Parte da mesma síndrome é o entendimento de que a insistência no controle das
finanças públicas é um valor neoliberal e não de gente identificada com a
redenção da pobreza.
Outros professam uma radicalização ainda maior. A de que, a partir de certo
ponto, a dívida externa não deve ser paga, pelo simples fato de que as despesas
com juros foram mais do que suficientes para pagar a dívida. Nessa lógica, a
partir de determinado tempo de contrato, um aluguel também não deveria mais ser
pago, porque, tudo somado, o inquilino já transferiu para o proprietário o valor
do imóvel.
Quando, em 2001, a Argentina passou o calote no mercado financeiro
internacional, alguns economistas sugeriam que o Brasil fizesse o mesmo.
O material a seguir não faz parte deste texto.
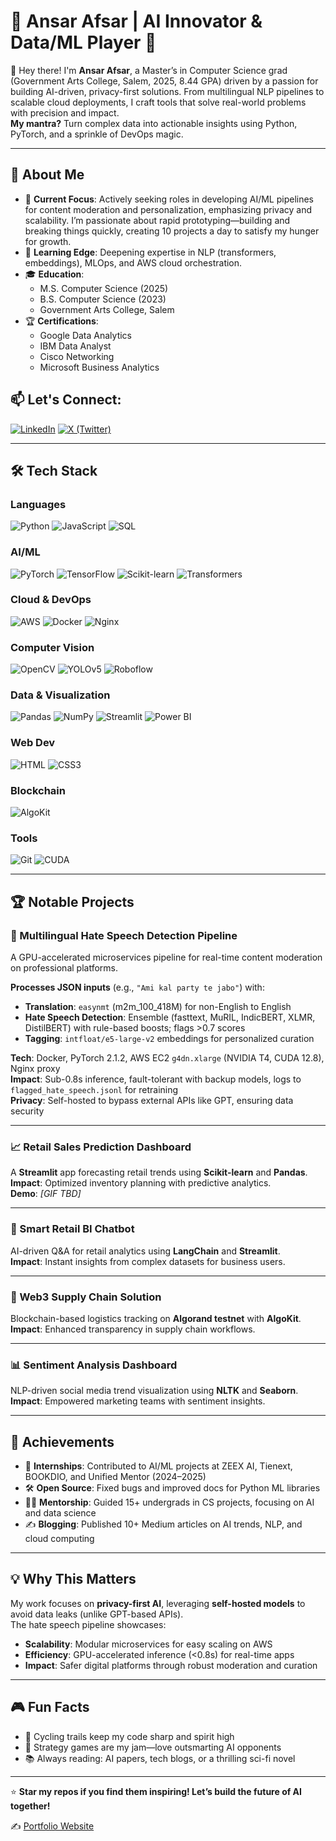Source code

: # 🚀 Ansar Afsar | AI Innovator & Data/ML Player 🌌

👋 Hey there! I'm **Ansar Afsar**, a Master’s in Computer Science grad (Government Arts College, Salem, 2025, 8.44 GPA) driven by a passion for building AI-driven, privacy-first solutions. From multilingual NLP pipelines to scalable cloud deployments, I craft tools that solve real-world problems with precision and impact.  
**My mantra?** Turn complex data into actionable insights using Python, PyTorch, and a sprinkle of DevOps magic.

---

## 🌟 About Me

- 🔭 **Current Focus**: Actively seeking roles in developing AI/ML pipelines for content moderation and personalization, emphasizing privacy and scalability. I’m passionate about rapid prototyping—building and breaking things quickly, creating 10 projects a day to satisfy my hunger for growth.
- 🌱 **Learning Edge**: Deepening expertise in NLP (transformers, embeddings), MLOps, and AWS cloud orchestration.  
- 🎓 **Education**:  
  - M.S. Computer Science (2025)  
  - B.S. Computer Science (2023)  
  - Government Arts College, Salem  
- 🏆 **Certifications**:  
  - Google Data Analytics  
  - IBM Data Analyst  
  - Cisco Networking  
  - Microsoft Business Analytics
    
## 📫 Let's Connect:
   [![LinkedIn](https://img.shields.io/badge/LinkedIn-0A66C2?style=for-the-badge&logo=linkedin&logoColor=white)](https://www.linkedin.com/in/ansar-afsar/)
[![X (Twitter)](https://img.shields.io/badge/X-000000?style=for-the-badge&logo=x&logoColor=white)](https://x.com/ansar_afsar_)

---

## 🛠️ Tech Stack

### Languages
![Python](https://img.shields.io/badge/Python-3776AB?style=for-the-badge&logo=python&logoColor=white)
![JavaScript](https://img.shields.io/badge/JavaScript-F7DF1E?style=for-the-badge&logo=javascript&logoColor=black)
![SQL](https://img.shields.io/badge/SQL-4479A1?style=for-the-badge&logo=postgresql&logoColor=white)

### AI/ML
![PyTorch](https://img.shields.io/badge/PyTorch-EE4C2C?style=for-the-badge&logo=pytorch&logoColor=white)
![TensorFlow](https://img.shields.io/badge/TensorFlow-FF6F00?style=for-the-badge&logo=tensorflow&logoColor=white)
![Scikit-learn](https://img.shields.io/badge/Scikit--learn-F7931E?style=for-the-badge&logo=scikit-learn&logoColor=white)
![Transformers](https://img.shields.io/badge/Transformers-FFD43B?style=for-the-badge&logo=python&logoColor=black)

### Cloud & DevOps
![AWS](https://img.shields.io/badge/AWS-232F3E?style=for-the-badge&logo=amazonaws&logoColor=white)
![Docker](https://img.shields.io/badge/Docker-2496ED?style=for-the-badge&logo=docker&logoColor=white)
![Nginx](https://img.shields.io/badge/Nginx-009639?style=for-the-badge&logo=nginx&logoColor=white)

### Computer Vision
![OpenCV](https://img.shields.io/badge/OpenCV-5C3EE8?style=for-the-badge&logo=opencv&logoColor=white)
![YOLOv5](https://img.shields.io/badge/YOLOv5-00FFFF?style=for-the-badge&logo=yolo&logoColor=black)
![Roboflow](https://img.shields.io/badge/Roboflow-000000?style=for-the-badge&logo=roboflow&logoColor=white)

### Data & Visualization
![Pandas](https://img.shields.io/badge/Pandas-150458?style=for-the-badge&logo=pandas&logoColor=white)
![NumPy](https://img.shields.io/badge/NumPy-013243?style=for-the-badge&logo=numpy&logoColor=white)
![Streamlit](https://img.shields.io/badge/Streamlit-FF4B4B?style=for-the-badge&logo=streamlit&logoColor=white)
![Power BI](https://img.shields.io/badge/Power%20BI-F2C811?style=for-the-badge&logo=powerbi&logoColor=black)

### Web Dev
![HTML](https://img.shields.io/badge/HTML5-E34F26?style=for-the-badge&logo=html5&logoColor=white)
![CSS3](https://img.shields.io/badge/CSS3-1572B6?style=for-the-badge&logo=css3&logoColor=white)

### Blockchain
![AlgoKit](https://img.shields.io/badge/AlgoKit-FF6F61?style=for-the-badge&logo=algorand&logoColor=white)

### Tools
![Git](https://img.shields.io/badge/Git-F05032?style=for-the-badge&logo=git&logoColor=white)
![CUDA](https://img.shields.io/badge/CUDA-76B900?style=for-the-badge&logo=nvidia&logoColor=black)


---

## 🏆 Notable Projects

### 🚨 Multilingual Hate Speech Detection Pipeline
A GPU-accelerated microservices pipeline for real-time content moderation on professional platforms.  

**Processes JSON inputs** (e.g., `"Ami kal party te jabo"`) with:
- **Translation**: `easynmt` (m2m_100_418M) for non-English to English
- **Hate Speech Detection**: Ensemble (fasttext, MuRIL, IndicBERT, XLMR, DistilBERT) with rule-based boosts; flags >0.7 scores
- **Tagging**: `intfloat/e5-large-v2` embeddings for personalized curation

**Tech**: Docker, PyTorch 2.1.2, AWS EC2 `g4dn.xlarge` (NVIDIA T4, CUDA 12.8), Nginx proxy  
**Impact**: Sub-0.8s inference, fault-tolerant with backup models, logs to `flagged_hate_speech.jsonl` for retraining  
**Privacy**: Self-hosted to bypass external APIs like GPT, ensuring data security  

---

### 📈 Retail Sales Prediction Dashboard
A **Streamlit** app forecasting retail trends using **Scikit-learn** and **Pandas**.  
**Impact**: Optimized inventory planning with predictive analytics.  
**Demo**: *[GIF TBD]*

---

### 💬 Smart Retail BI Chatbot
AI-driven Q&A for retail analytics using **LangChain** and **Streamlit**.  
**Impact**: Instant insights from complex datasets for business users.

---

### 🔗 Web3 Supply Chain Solution
Blockchain-based logistics tracking on **Algorand testnet** with **AlgoKit**.  
**Impact**: Enhanced transparency in supply chain workflows.

---

### 📊 Sentiment Analysis Dashboard
NLP-driven social media trend visualization using **NLTK** and **Seaborn**.  
**Impact**: Empowered marketing teams with sentiment insights.

---

## 🌟 Achievements

- 💼 **Internships**: Contributed to AI/ML projects at ZEEX AI, Tienext, BOOKDIO, and Unified Mentor (2024–2025)  
- 🛠️ **Open Source**: Fixed bugs and improved docs for Python ML libraries  
- 👨‍🏫 **Mentorship**: Guided 15+ undergrads in CS projects, focusing on AI and data science  
- ✍️ **Blogging**: Published 10+ Medium articles on AI trends, NLP, and cloud computing  

---

## 💡 Why This Matters

My work focuses on **privacy-first AI**, leveraging **self-hosted models** to avoid data leaks (unlike GPT-based APIs).  
The hate speech pipeline showcases:

- **Scalability**: Modular microservices for easy scaling on AWS  
- **Efficiency**: GPU-accelerated inference (<0.8s) for real-time apps  
- **Impact**: Safer digital platforms through robust moderation and curation

---

## 🎮 Fun Facts

- 🚴 Cycling trails keep my code sharp and spirit high  
- 🎲 Strategy games are my jam—love outsmarting AI opponents  
- 📚 Always reading: AI papers, tech blogs, or a thrilling sci-fi novel  

---

⭐ **Star my repos if you find them inspiring! Let’s build the future of AI together!**

✍️ [Portfolio Website](https://ansarafsar.github.io/portfolio/)

<!--
**Ansarafsar/Ansarafsar** is a ✨ _special_ ✨ repository because its `README.md` (this file) appears on your GitHub profile.

Here are some ideas to get you started:

- 🔭 I’m currently working on ...
- 🌱 I’m currently learning ...
- 👯 I’m looking to collaborate on ...
- 🤔 I’m looking for help with ...
- 💬 Ask me about ...
- 📫 How to reach me: ...
- 😄 Pronouns: ...
- ⚡ Fun fact: ...
-->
Não
levaram em conta o risco de perda de crédito por muitos e muitos anos, como
aconteceu com a Argentina que, 12 anos depois, não consegue financiamento
externo.
Segue-se a aversão às agências de classificação de risco, que tenderiam
sempre a rebaixar a qualidade dos títulos de dívida dos países que mais precisam
de capitais para a erradicação da pobreza.
É uma concepção deturpada do que deva ser uma política voltada para o
desenvolvimento social. Quando sugeriu maior atuação do Estado, o maior
economista do século 20, John Maynard Keynes, não pregava o desequilíbrio fiscal
a qualquer custo e, muito menos, o aumento ilimitado das despesas correntes de
um governo. Ele entendia que o Estado precisava, sim, investir mais recursos
públicos em infraestrutura (e não em despesas correntes), para atuar no
contraciclo e tirar uma economia da recessão.
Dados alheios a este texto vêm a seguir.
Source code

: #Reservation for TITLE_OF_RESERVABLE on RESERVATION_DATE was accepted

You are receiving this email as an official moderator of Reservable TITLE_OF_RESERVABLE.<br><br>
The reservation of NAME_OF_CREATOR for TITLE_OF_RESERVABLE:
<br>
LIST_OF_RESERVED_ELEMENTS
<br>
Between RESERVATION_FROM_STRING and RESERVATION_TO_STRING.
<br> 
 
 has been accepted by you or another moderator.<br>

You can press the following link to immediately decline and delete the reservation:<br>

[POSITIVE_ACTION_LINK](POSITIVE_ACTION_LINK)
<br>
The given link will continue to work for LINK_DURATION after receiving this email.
Hoje, não só os estudos de Economia Política, como a prática de administração
de uma economia nacional, demonstraram que o avanço econômico em condições de
desequilíbrio das finanças públicas não pode ser sustentado. Nesses casos, a
inflação se encarrega de fazer o ajuste por meio da corrosão do poder aquisitivo
do trabalhador e da perda de empregos.
Além disso, um país excessivamente endividado e entregue à gastança acaba sem
condições para executar suas políticas, como em certa medida ocorre agora no
Brasil. O esgotamento do Tesouro impede os investimentos públicos necessários
para o desenvolvimento da infraestrutura e para garantir os efeitos
anticíclicos. Impõe limitações sérias às políticas de educação, saúde e
segurança e desgasta o governo com sucessivas operações de apagamento de
incêndios.
Isso não tem nada de ideológico. O que pode ter caráter ideológico é a ênfase
dada às políticas de proteção social. Governos social-democratas buscam
incentivar as práticas de bem-estar social. E governos neoliberais preferem
deixar que a iniciativa privada faça a maior parte. E a população, por meio do
voto, depois escolhe o que lhe parece melhor. Mas, decididamente, sem equilíbrio
das contas públicas, nenhuma plataforma ideológica se mantém em pé.